ENTRIES SHOWN:
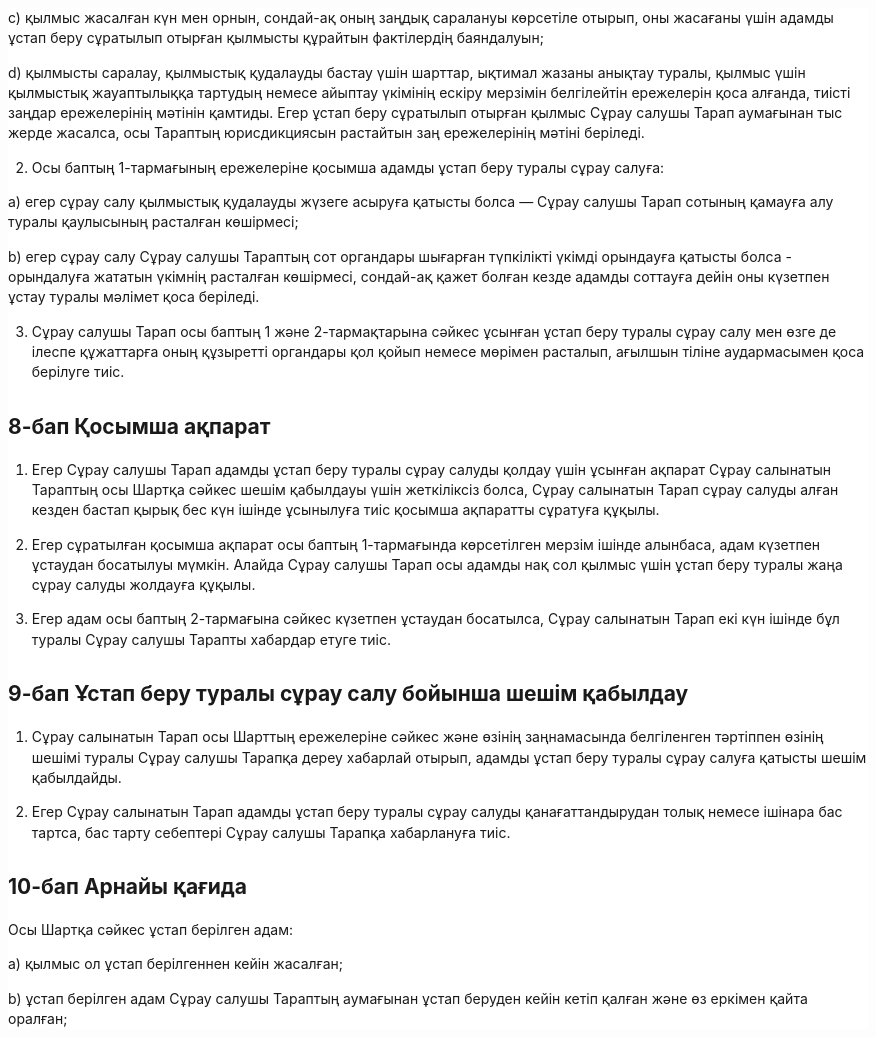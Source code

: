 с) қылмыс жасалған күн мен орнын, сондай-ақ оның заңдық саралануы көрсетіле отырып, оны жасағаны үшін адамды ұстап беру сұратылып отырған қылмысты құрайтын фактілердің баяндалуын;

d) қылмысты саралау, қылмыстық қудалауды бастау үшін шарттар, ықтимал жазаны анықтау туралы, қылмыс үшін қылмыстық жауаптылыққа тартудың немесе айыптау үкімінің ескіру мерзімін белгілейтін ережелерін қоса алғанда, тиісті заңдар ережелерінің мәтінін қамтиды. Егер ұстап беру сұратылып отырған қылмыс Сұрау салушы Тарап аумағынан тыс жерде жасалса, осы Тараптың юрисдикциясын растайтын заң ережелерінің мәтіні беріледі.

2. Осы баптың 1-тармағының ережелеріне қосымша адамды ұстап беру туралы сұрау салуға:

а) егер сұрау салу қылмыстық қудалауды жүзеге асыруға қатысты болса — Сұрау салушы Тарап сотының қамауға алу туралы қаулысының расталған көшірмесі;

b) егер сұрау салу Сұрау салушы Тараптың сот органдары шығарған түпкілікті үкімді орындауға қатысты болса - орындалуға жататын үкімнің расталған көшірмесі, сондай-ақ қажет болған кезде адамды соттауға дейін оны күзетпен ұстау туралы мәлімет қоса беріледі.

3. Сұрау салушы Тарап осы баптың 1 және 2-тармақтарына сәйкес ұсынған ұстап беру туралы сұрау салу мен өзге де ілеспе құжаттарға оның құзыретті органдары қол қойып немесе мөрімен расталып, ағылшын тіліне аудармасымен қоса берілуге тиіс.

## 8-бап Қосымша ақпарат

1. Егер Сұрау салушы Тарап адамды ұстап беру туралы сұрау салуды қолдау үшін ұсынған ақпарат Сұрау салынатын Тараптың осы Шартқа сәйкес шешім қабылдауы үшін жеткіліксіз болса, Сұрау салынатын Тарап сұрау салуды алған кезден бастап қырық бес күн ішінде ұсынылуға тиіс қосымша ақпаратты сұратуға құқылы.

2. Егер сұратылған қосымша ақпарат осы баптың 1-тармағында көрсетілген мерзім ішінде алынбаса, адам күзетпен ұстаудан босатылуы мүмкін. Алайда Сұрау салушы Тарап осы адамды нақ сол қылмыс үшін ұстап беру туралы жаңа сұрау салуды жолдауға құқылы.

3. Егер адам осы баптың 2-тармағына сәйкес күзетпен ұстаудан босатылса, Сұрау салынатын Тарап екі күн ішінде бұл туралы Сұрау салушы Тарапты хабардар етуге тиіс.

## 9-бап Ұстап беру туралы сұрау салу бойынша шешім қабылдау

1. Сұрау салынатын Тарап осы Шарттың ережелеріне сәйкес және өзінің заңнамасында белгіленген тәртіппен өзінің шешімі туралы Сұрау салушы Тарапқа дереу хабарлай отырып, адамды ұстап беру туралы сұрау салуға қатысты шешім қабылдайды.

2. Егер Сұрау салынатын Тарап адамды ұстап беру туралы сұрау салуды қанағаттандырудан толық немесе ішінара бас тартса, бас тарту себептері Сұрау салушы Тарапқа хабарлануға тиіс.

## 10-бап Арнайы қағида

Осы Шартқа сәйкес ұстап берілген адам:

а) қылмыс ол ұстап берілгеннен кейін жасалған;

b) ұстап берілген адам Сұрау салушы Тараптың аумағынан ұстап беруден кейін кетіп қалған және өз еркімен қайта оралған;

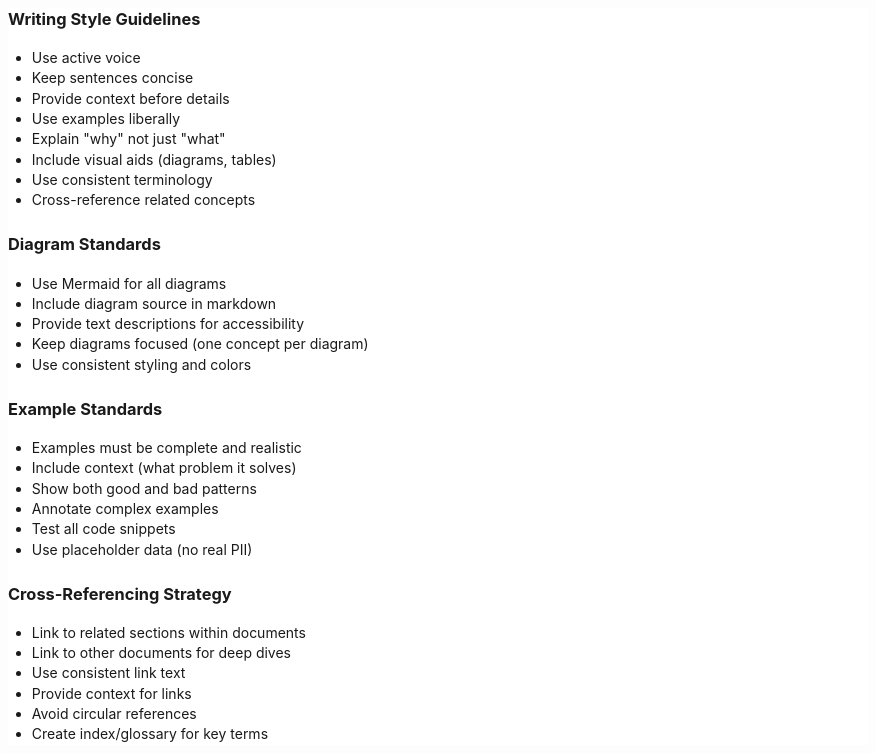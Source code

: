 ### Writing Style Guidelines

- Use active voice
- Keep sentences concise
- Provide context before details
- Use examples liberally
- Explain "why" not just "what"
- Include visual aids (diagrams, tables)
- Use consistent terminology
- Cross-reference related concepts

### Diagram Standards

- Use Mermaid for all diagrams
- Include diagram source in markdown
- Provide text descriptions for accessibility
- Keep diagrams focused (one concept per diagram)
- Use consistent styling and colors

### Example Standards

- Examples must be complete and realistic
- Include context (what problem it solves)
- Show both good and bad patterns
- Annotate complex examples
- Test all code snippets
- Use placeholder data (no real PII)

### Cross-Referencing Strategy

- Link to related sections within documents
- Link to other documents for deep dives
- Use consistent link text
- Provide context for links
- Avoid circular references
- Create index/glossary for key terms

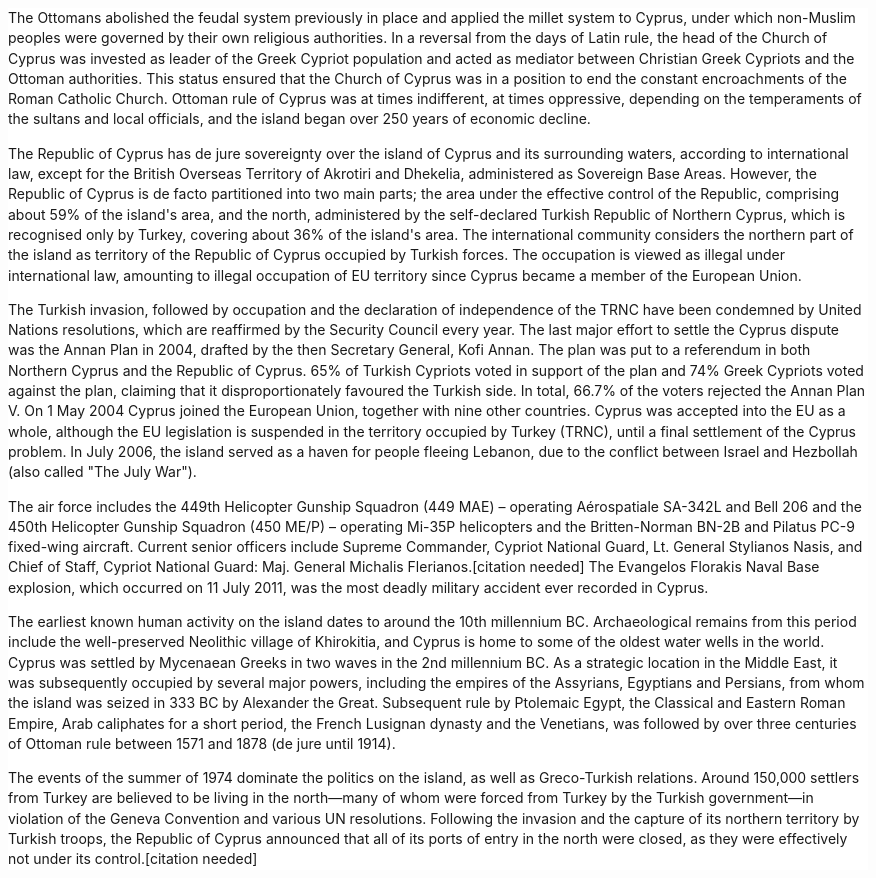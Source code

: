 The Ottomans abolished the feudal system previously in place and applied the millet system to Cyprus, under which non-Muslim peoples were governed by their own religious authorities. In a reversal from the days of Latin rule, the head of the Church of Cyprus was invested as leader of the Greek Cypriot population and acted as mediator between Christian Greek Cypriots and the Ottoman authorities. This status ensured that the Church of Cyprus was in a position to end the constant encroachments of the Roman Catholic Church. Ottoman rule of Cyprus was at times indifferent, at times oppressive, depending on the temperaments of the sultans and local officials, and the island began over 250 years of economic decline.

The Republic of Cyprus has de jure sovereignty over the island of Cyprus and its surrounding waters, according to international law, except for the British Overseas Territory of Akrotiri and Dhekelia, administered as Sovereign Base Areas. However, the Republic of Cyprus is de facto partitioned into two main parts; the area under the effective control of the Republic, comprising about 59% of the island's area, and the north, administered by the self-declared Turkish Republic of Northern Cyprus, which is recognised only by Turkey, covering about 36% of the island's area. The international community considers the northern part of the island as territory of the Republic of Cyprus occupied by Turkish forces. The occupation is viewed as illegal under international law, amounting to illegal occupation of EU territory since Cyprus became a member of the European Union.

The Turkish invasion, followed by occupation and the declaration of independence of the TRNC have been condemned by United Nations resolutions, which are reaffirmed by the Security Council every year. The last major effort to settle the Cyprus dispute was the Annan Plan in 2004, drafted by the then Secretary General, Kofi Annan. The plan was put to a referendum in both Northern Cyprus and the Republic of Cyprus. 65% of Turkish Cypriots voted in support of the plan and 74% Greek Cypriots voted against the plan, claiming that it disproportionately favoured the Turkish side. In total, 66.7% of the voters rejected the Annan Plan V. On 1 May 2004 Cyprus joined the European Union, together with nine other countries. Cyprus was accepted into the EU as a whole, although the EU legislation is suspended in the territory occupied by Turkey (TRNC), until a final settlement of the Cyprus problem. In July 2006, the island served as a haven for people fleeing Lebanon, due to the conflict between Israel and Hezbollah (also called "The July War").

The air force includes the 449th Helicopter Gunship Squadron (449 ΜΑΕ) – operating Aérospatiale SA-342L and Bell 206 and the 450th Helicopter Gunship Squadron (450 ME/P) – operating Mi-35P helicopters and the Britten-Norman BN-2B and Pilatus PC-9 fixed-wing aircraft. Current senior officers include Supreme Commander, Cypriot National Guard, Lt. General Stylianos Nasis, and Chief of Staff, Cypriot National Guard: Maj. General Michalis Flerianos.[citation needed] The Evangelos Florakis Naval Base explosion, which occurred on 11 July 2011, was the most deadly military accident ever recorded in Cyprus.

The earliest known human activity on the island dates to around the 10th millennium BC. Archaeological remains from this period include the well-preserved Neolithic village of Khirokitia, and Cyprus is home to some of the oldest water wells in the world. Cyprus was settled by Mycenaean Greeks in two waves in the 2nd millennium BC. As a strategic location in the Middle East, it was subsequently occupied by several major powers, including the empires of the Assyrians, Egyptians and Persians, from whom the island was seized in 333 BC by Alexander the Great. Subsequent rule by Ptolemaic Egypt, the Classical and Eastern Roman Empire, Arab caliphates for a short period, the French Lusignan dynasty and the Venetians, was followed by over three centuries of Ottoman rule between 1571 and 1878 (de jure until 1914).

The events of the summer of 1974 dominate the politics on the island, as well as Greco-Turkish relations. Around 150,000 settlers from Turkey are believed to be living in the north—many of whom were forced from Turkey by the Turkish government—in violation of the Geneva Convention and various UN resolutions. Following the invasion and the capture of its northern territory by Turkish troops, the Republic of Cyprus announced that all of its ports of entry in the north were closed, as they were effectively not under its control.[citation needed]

DIRECTIONS FOR THIS TASK: Could you output the listing word for word, omitting every picture?

REPLY TO THE EXERCISE:
Source code

: с) қылмыс жасалған күн мен орнын, сондай-ақ оның заңдық саралануы көрсетіле отырып, оны жасағаны үшін адамды ұстап беру сұратылып отырған қылмысты құрайтын фактілердің баяндалуын;

d) қылмысты саралау, қылмыстық қудалауды бастау үшін шарттар, ықтимал жазаны анықтау туралы, қылмыс үшін қылмыстық жауаптылыққа тартудың немесе айыптау үкімінің ескіру мерзімін белгілейтін ережелерін қоса алғанда, тиісті заңдар ережелерінің мәтінін қамтиды. Егер ұстап беру сұратылып отырған қылмыс Сұрау салушы Тарап аумағынан тыс жерде жасалса, осы Тараптың юрисдикциясын растайтын заң ережелерінің мәтіні беріледі.

2. Осы баптың 1-тармағының ережелеріне қосымша адамды ұстап беру туралы сұрау салуға:

а) егер сұрау салу қылмыстық қудалауды жүзеге асыруға қатысты болса — Сұрау салушы Тарап сотының қамауға алу туралы қаулысының расталған көшірмесі;

b) егер сұрау салу Сұрау салушы Тараптың сот органдары шығарған түпкілікті үкімді орындауға қатысты болса - орындалуға жататын үкімнің расталған көшірмесі, сондай-ақ қажет болған кезде адамды соттауға дейін оны күзетпен ұстау туралы мәлімет қоса беріледі.

3. Сұрау салушы Тарап осы баптың 1 және 2-тармақтарына сәйкес ұсынған ұстап беру туралы сұрау салу мен өзге де ілеспе құжаттарға оның құзыретті органдары қол қойып немесе мөрімен расталып, ағылшын тіліне аудармасымен қоса берілуге тиіс.

## 8-бап Қосымша ақпарат

1. Егер Сұрау салушы Тарап адамды ұстап беру туралы сұрау салуды қолдау үшін ұсынған ақпарат Сұрау салынатын Тараптың осы Шартқа сәйкес шешім қабылдауы үшін жеткіліксіз болса, Сұрау салынатын Тарап сұрау салуды алған кезден бастап қырық бес күн ішінде ұсынылуға тиіс қосымша ақпаратты сұратуға құқылы.

2. Егер сұратылған қосымша ақпарат осы баптың 1-тармағында көрсетілген мерзім ішінде алынбаса, адам күзетпен ұстаудан босатылуы мүмкін. Алайда Сұрау салушы Тарап осы адамды нақ сол қылмыс үшін ұстап беру туралы жаңа сұрау салуды жолдауға құқылы.

3. Егер адам осы баптың 2-тармағына сәйкес күзетпен ұстаудан босатылса, Сұрау салынатын Тарап екі күн ішінде бұл туралы Сұрау салушы Тарапты хабардар етуге тиіс.

## 9-бап Ұстап беру туралы сұрау салу бойынша шешім қабылдау

1. Сұрау салынатын Тарап осы Шарттың ережелеріне сәйкес және өзінің заңнамасында белгіленген тәртіппен өзінің шешімі туралы Сұрау салушы Тарапқа дереу хабарлай отырып, адамды ұстап беру туралы сұрау салуға қатысты шешім қабылдайды.

2. Егер Сұрау салынатын Тарап адамды ұстап беру туралы сұрау салуды қанағаттандырудан толық немесе ішінара бас тартса, бас тарту себептері Сұрау салушы Тарапқа хабарлануға тиіс.

## 10-бап Арнайы қағида

Осы Шартқа сәйкес ұстап берілген адам:

а) қылмыс ол ұстап берілгеннен кейін жасалған;

b) ұстап берілген адам Сұрау салушы Тараптың аумағынан ұстап беруден кейін кетіп қалған және өз еркімен қайта оралған;

Source code

: ### Writing Style Guidelines

- Use active voice
- Keep sentences concise
- Provide context before details
- Use examples liberally
- Explain "why" not just "what"
- Include visual aids (diagrams, tables)
- Use consistent terminology
- Cross-reference related concepts

### Diagram Standards

- Use Mermaid for all diagrams
- Include diagram source in markdown
- Provide text descriptions for accessibility
- Keep diagrams focused (one concept per diagram)
- Use consistent styling and colors

### Example Standards

- Examples must be complete and realistic
- Include context (what problem it solves)
- Show both good and bad patterns
- Annotate complex examples
- Test all code snippets
- Use placeholder data (no real PII)

### Cross-Referencing Strategy

- Link to related sections within documents
- Link to other documents for deep dives
- Use consistent link text
- Provide context for links
- Avoid circular references
- Create index/glossary for key terms

Source code

: The Ottomans abolished the feudal system previously in place and applied the millet system to Cyprus, under which non-Muslim peoples were governed by their own religious authorities. In a reversal from the days of Latin rule, the head of the Church of Cyprus was invested as leader of the Greek Cypriot population and acted as mediator between Christian Greek Cypriots and the Ottoman authorities. This status ensured that the Church of Cyprus was in a position to end the constant encroachments of the Roman Catholic Church. Ottoman rule of Cyprus was at times indifferent, at times oppressive, depending on the temperaments of the sultans and local officials, and the island began over 250 years of economic decline.

The Republic of Cyprus has de jure sovereignty over the island of Cyprus and its surrounding waters, according to international law, except for the British Overseas Territory of Akrotiri and Dhekelia, administered as Sovereign Base Areas. However, the Republic of Cyprus is de facto partitioned into two main parts; the area under the effective control of the Republic, comprising about 59% of the island's area, and the north, administered by the self-declared Turkish Republic of Northern Cyprus, which is recognised only by Turkey, covering about 36% of the island's area. The international community considers the northern part of the island as territory of the Republic of Cyprus occupied by Turkish forces. The occupation is viewed as illegal under international law, amounting to illegal occupation of EU territory since Cyprus became a member of the European Union.

The Turkish invasion, followed by occupation and the declaration of independence of the TRNC have been condemned by United Nations resolutions, which are reaffirmed by the Security Council every year. The last major effort to settle the Cyprus dispute was the Annan Plan in 2004, drafted by the then Secretary General, Kofi Annan. The plan was put to a referendum in both Northern Cyprus and the Republic of Cyprus. 65% of Turkish Cypriots voted in support of the plan and 74% Greek Cypriots voted against the plan, claiming that it disproportionately favoured the Turkish side. In total, 66.7% of the voters rejected the Annan Plan V. On 1 May 2004 Cyprus joined the European Union, together with nine other countries. Cyprus was accepted into the EU as a whole, although the EU legislation is suspended in the territory occupied by Turkey (TRNC), until a final settlement of the Cyprus problem. In July 2006, the island served as a haven for people fleeing Lebanon, due to the conflict between Israel and Hezbollah (also called "The July War").

The air force includes the 449th Helicopter Gunship Squadron (449 ΜΑΕ) – operating Aérospatiale SA-342L and Bell 206 and the 450th Helicopter Gunship Squadron (450 ME/P) – operating Mi-35P helicopters and the Britten-Norman BN-2B and Pilatus PC-9 fixed-wing aircraft. Current senior officers include Supreme Commander, Cypriot National Guard, Lt. General Stylianos Nasis, and Chief of Staff, Cypriot National Guard: Maj. General Michalis Flerianos.[citation needed] The Evangelos Florakis Naval Base explosion, which occurred on 11 July 2011, was the most deadly military accident ever recorded in Cyprus.

The earliest known human activity on the island dates to around the 10th millennium BC. Archaeological remains from this period include the well-preserved Neolithic village of Khirokitia, and Cyprus is home to some of the oldest water wells in the world. Cyprus was settled by Mycenaean Greeks in two waves in the 2nd millennium BC. As a strategic location in the Middle East, it was subsequently occupied by several major powers, including the empires of the Assyrians, Egyptians and Persians, from whom the island was seized in 333 BC by Alexander the Great. Subsequent rule by Ptolemaic Egypt, the Classical and Eastern Roman Empire, Arab caliphates for a short period, the French Lusignan dynasty and the Venetians, was followed by over three centuries of Ottoman rule between 1571 and 1878 (de jure until 1914).

The events of the summer of 1974 dominate the politics on the island, as well as Greco-Turkish relations. Around 150,000 settlers from Turkey are believed to be living in the north—many of whom were forced from Turkey by the Turkish government—in violation of the Geneva Convention and various UN resolutions. Following the invasion and the capture of its northern territory by Turkish troops, the Republic of Cyprus announced that all of its ports of entry in the north were closed, as they were effectively not under its control.[citation needed]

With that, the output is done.